- _Aim of the task_
Output the lines of the records below exactly, beginning at their first line and ending at the line with "From Slot Machines"; include no pictures.
───── Dataset excerpts
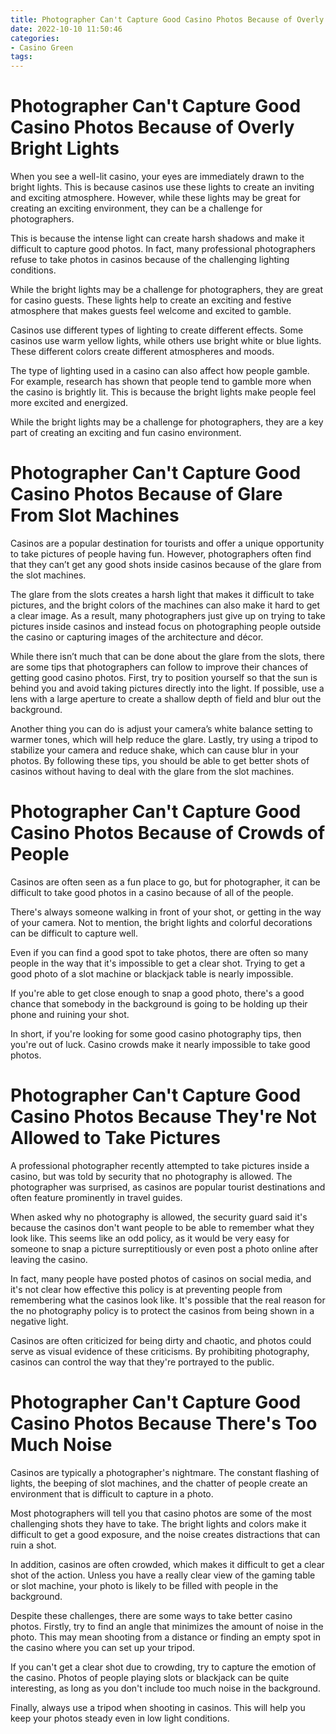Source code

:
 ```yaml
---
title: Photographer Can't Capture Good Casino Photos Because of Overly Bright Lights
date: 2022-10-10 11:50:46
categories:
- Casino Green
tags:
---
```



#  Photographer Can't Capture Good Casino Photos Because of Overly Bright Lights

When you see a well-lit casino, your eyes are immediately drawn to the bright lights. This is because casinos use these lights to create an inviting and exciting atmosphere. However, while these lights may be great for creating an exciting environment, they can be a challenge for photographers.

This is because the intense light can create harsh shadows and make it difficult to capture good photos. In fact, many professional photographers refuse to take photos in casinos because of the challenging lighting conditions.

While the bright lights may be a challenge for photographers, they are great for casino guests. These lights help to create an exciting and festive atmosphere that makes guests feel welcome and excited to gamble.

Casinos use different types of lighting to create different effects. Some casinos use warm yellow lights, while others use bright white or blue lights. These different colors create different atmospheres and moods.

The type of lighting used in a casino can also affect how people gamble. For example, research has shown that people tend to gamble more when the casino is brightly lit. This is because the bright lights make people feel more excited and energized.

While the bright lights may be a challenge for photographers, they are a key part of creating an exciting and fun casino environment.

#  Photographer Can't Capture Good Casino Photos Because of Glare From Slot Machines 

Casinos are a popular destination for tourists and offer a unique opportunity to take pictures of people having fun. However, photographers often find that they can’t get any good shots inside casinos because of the glare from the slot machines.

The glare from the slots creates a harsh light that makes it difficult to take pictures, and the bright colors of the machines can also make it hard to get a clear image. As a result, many photographers just give up on trying to take pictures inside casinos and instead focus on photographing people outside the casino or capturing images of the architecture and décor.

While there isn’t much that can be done about the glare from the slots, there are some tips that photographers can follow to improve their chances of getting good casino photos. First, try to position yourself so that the sun is behind you and avoid taking pictures directly into the light. If possible, use a lens with a large aperture to create a shallow depth of field and blur out the background.

Another thing you can do is adjust your camera’s white balance setting to warmer tones, which will help reduce the glare. Lastly, try using a tripod to stabilize your camera and reduce shake, which can cause blur in your photos. By following these tips, you should be able to get better shots of casinos without having to deal with the glare from the slot machines.

#  Photographer Can't Capture Good Casino Photos Because of Crowds of People

Casinos are often seen as a fun place to go, but for photographer, it can be difficult to take good photos in a casino because of all of the people.

There's always someone walking in front of your shot, or getting in the way of your camera. Not to mention, the bright lights and colorful decorations can be difficult to capture well.

Even if you can find a good spot to take photos, there are often so many people in the way that it's impossible to get a clear shot. Trying to get a good photo of a slot machine or blackjack table is nearly impossible.

If you're able to get close enough to snap a good photo, there's a good chance that somebody in the background is going to be holding up their phone and ruining your shot.

In short, if you're looking for some good casino photography tips, then you're out of luck. Casino crowds make it nearly impossible to take good photos.

#  Photographer Can't Capture Good Casino Photos Because They're Not Allowed to Take Pictures

A professional photographer recently attempted to take pictures inside a casino, but was told by security that no photography is allowed. The photographer was surprised, as casinos are popular tourist destinations and often feature prominently in travel guides.

When asked why no photography is allowed, the security guard said it's because the casinos don't want people to be able to remember what they look like. This seems like an odd policy, as it would be very easy for someone to snap a picture surreptitiously or even post a photo online after leaving the casino.

In fact, many people have posted photos of casinos on social media, and it's not clear how effective this policy is at preventing people from remembering what the casinos look like. It's possible that the real reason for the no photography policy is to protect the casinos from being shown in a negative light.

Casinos are often criticized for being dirty and chaotic, and photos could serve as visual evidence of these criticisms. By prohibiting photography, casinos can control the way that they're portrayed to the public.

#  Photographer Can't Capture Good Casino Photos Because There's Too Much Noise

Casinos are typically a photographer's nightmare. The constant flashing of lights, the beeping of slot machines, and the chatter of people create an environment that is difficult to capture in a photo.

Most photographers will tell you that casino photos are some of the most challenging shots they have to take. The bright lights and colors make it difficult to get a good exposure, and the noise creates distractions that can ruin a shot.

In addition, casinos are often crowded, which makes it difficult to get a clear shot of the action. Unless you have a really clear view of the gaming table or slot machine, your photo is likely to be filled with people in the background.

Despite these challenges, there are some ways to take better casino photos. Firstly, try to find an angle that minimizes the amount of noise in the photo. This may mean shooting from a distance or finding an empty spot in the casino where you can set up your tripod.

If you can't get a clear shot due to crowding, try to capture the emotion of the casino. Photos of people playing slots or blackjack can be quite interesting, as long as you don't include too much noise in the background.

Finally, always use a tripod when shooting in casinos. This will help you keep your photos steady even in low light conditions.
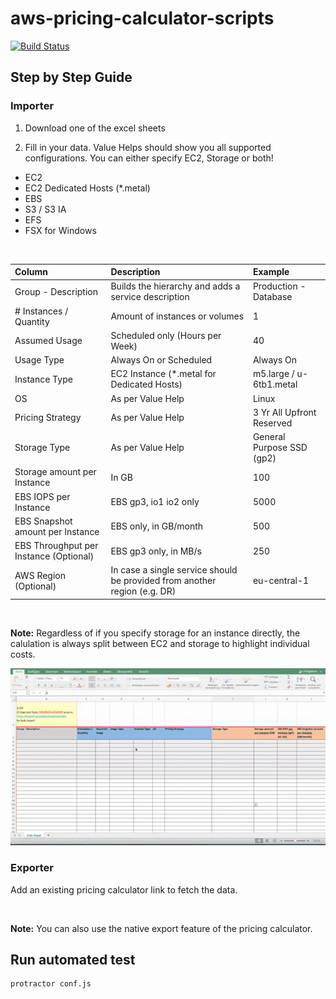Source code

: # aws-pricing-calculator-scripts

[![Build Status](https://travis-ci.com/frumania/aws-pricing-calculator-scripts-test.svg?branch=main)](https://travis-ci.com/frumania/aws-pricing-calculator-scripts-test)

## Step by Step Guide

### Importer

1. Download one of the excel sheets

2. Fill in your data. Value Helps should show you all supported configurations. You can either specify EC2, Storage or both!

- EC2
- EC2 Dedicated Hosts (*.metal)
- EBS
- S3 / S3 IA
- EFS
- FSX for Windows

<br/>

| Column | Description | Example |
| :-------------- | :--------- | :--------- |
| Group - Description | Builds the hierarchy and adds a service description | Production - Database|
| # Instances / Quantity | Amount of instances or volumes | 1 |
| Assumed Usage | Scheduled only (Hours per Week) | 40 |
| Usage Type | Always On or Scheduled | Always On |
| Instance Type | EC2 Instance (*.metal for Dedicated Hosts) | m5.large / u-6tb1.metal|
| OS | As per Value Help | Linux |
| Pricing Strategy | As per Value Help | 3 Yr All Upfront Reserved |
| Storage Type | As per Value Help | General Purpose SSD (gp2) |
| Storage amount per Instance | In GB | 100 |
| EBS IOPS per Instance | EBS gp3, io1 io2 only | 5000 |
| EBS Snapshot amount per Instance | EBS only, in GB/month | 500 |
| EBS Throughput per Instance (Optional) | EBS gp3 only, in MB/s | 250 |
| AWS Region (Optional) | In case a single service should be provided from another region (e.g. DR) | eu-central-1 |

<br/>

**Note:** Regardless of if you specify storage for an instance directly, the calulation is always split between EC2 and storage to highlight individual costs.

[![Watch the video](preview.gif)](preview.mp4)

### Exporter

Add an existing pricing calculator link to fetch the data.

<br/>

**Note:** You can also use the native export feature of the pricing calculator.

## Run automated test

```bash
protractor conf.js
```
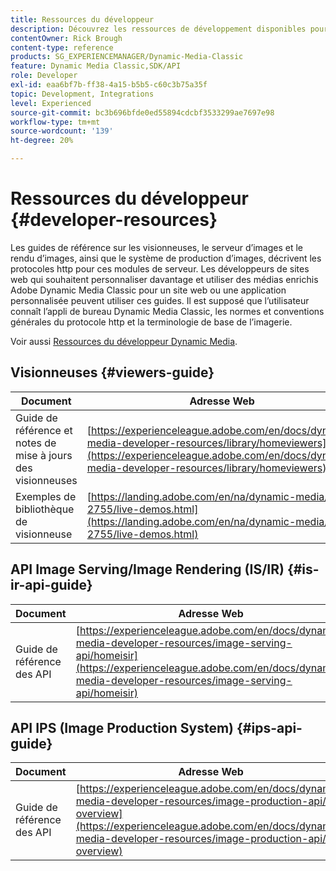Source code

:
 ```yaml
---
title: Ressources du développeur
description: Découvrez les ressources de développement disponibles pour Dynamic Media.
contentOwner: Rick Brough
content-type: reference
products: SG_EXPERIENCEMANAGER/Dynamic-Media-Classic
feature: Dynamic Media Classic,SDK/API
role: Developer
exl-id: eaa6bf7b-ff38-4a15-b5b5-c60c3b75a35f
topic: Development, Integrations
level: Experienced
source-git-commit: bc3b696bfde0ed55894cdcbf3533299ae7697e98
workflow-type: tm+mt
source-wordcount: '139'
ht-degree: 20%

---
```


# Ressources du développeur {#developer-resources}

Les guides de référence sur les visionneuses, le serveur d’images et le rendu d’images, ainsi que le système de production d’images, décrivent les protocoles http pour ces modules de serveur. Les développeurs de sites web qui souhaitent personnaliser davantage et utiliser des médias enrichis Adobe Dynamic Media Classic pour un site web ou une application personnalisée peuvent utiliser ces guides. Il est supposé que l’utilisateur connaît l’appli de bureau Dynamic Media Classic, les normes et conventions générales du protocole http et la terminologie de base de l’imagerie.

Voir aussi [Ressources du développeur Dynamic Media](https://experienceleague.adobe.com/en/docs/dynamic-media-developer-resources).

## Visionneuses {#viewers-guide}

| Document | Adresse Web |
| --- | --- |
| Guide de référence et notes de mise à jours des visionneuses | [https://experienceleague.adobe.com/en/docs/dynamic-media-developer-resources/library/homeviewers](https://experienceleague.adobe.com/en/docs/dynamic-media-developer-resources/library/homeviewers) |
| Exemples de bibliothèque de visionneuse | [https://landing.adobe.com/en/na/dynamic-media/ctir-2755/live-demos.html](https://landing.adobe.com/en/na/dynamic-media/ctir-2755/live-demos.html) |

## API Image Serving/Image Rendering (IS/IR) {#is-ir-api-guide}

| Document | Adresse Web |
| --- | --- |
| Guide de référence des API | [https://experienceleague.adobe.com/en/docs/dynamic-media-developer-resources/image-serving-api/homeisir](https://experienceleague.adobe.com/en/docs/dynamic-media-developer-resources/image-serving-api/homeisir) |

## API IPS (Image Production System) {#ips-api-guide}

| Document | Adresse Web |
| --- | --- |
| Guide de référence des API | [https://experienceleague.adobe.com/en/docs/dynamic-media-developer-resources/image-production-api/c-overview](https://experienceleague.adobe.com/en/docs/dynamic-media-developer-resources/image-production-api/c-overview) |

<!-- ## Image Authoring {#ia}

| Document| Web address |
| --- | --- |
| User Guide | Contact Adobe Dynamic Media Classic technical support for this documentation. |
| Release Notes | Contact Adobe Dynamic Media Classic technical support for this documentation. |

## Dynamic Media Classic API {#dmc-api}

| Document | Web address |
| --- | --- |
| API Reference Guide | Contact Adobe Dynamic Media Classic technical support for documentation. |
 -->










<!-- 

**Web-to-Print**

|Document|Web address|
|--- |--- |
|Reference Guide|[https://www.adobe.com/go/learn_s7_webtoprint_en](https://www.adobe.com/go/learn_s7_webtoprint_en)| 

-->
──────────
- _Solution to the exercise_
Source code

:
 ```yaml
---
title: Photographer Can't Capture Good Casino Photos Because of Overly Bright Lights
date: 2022-10-10 11:50:46
categories:
- Casino Green
tags:
---
```



#  Photographer Can't Capture Good Casino Photos Because of Overly Bright Lights

When you see a well-lit casino, your eyes are immediately drawn to the bright lights. This is because casinos use these lights to create an inviting and exciting atmosphere. However, while these lights may be great for creating an exciting environment, they can be a challenge for photographers.

This is because the intense light can create harsh shadows and make it difficult to capture good photos. In fact, many professional photographers refuse to take photos in casinos because of the challenging lighting conditions.

While the bright lights may be a challenge for photographers, they are great for casino guests. These lights help to create an exciting and festive atmosphere that makes guests feel welcome and excited to gamble.

Casinos use different types of lighting to create different effects. Some casinos use warm yellow lights, while others use bright white or blue lights. These different colors create different atmospheres and moods.

The type of lighting used in a casino can also affect how people gamble. For example, research has shown that people tend to gamble more when the casino is brightly lit. This is because the bright lights make people feel more excited and energized.

While the bright lights may be a challenge for photographers, they are a key part of creating an exciting and fun casino environment.

#  Photographer Can't Capture Good Casino Photos Because of Glare From Slot Machines 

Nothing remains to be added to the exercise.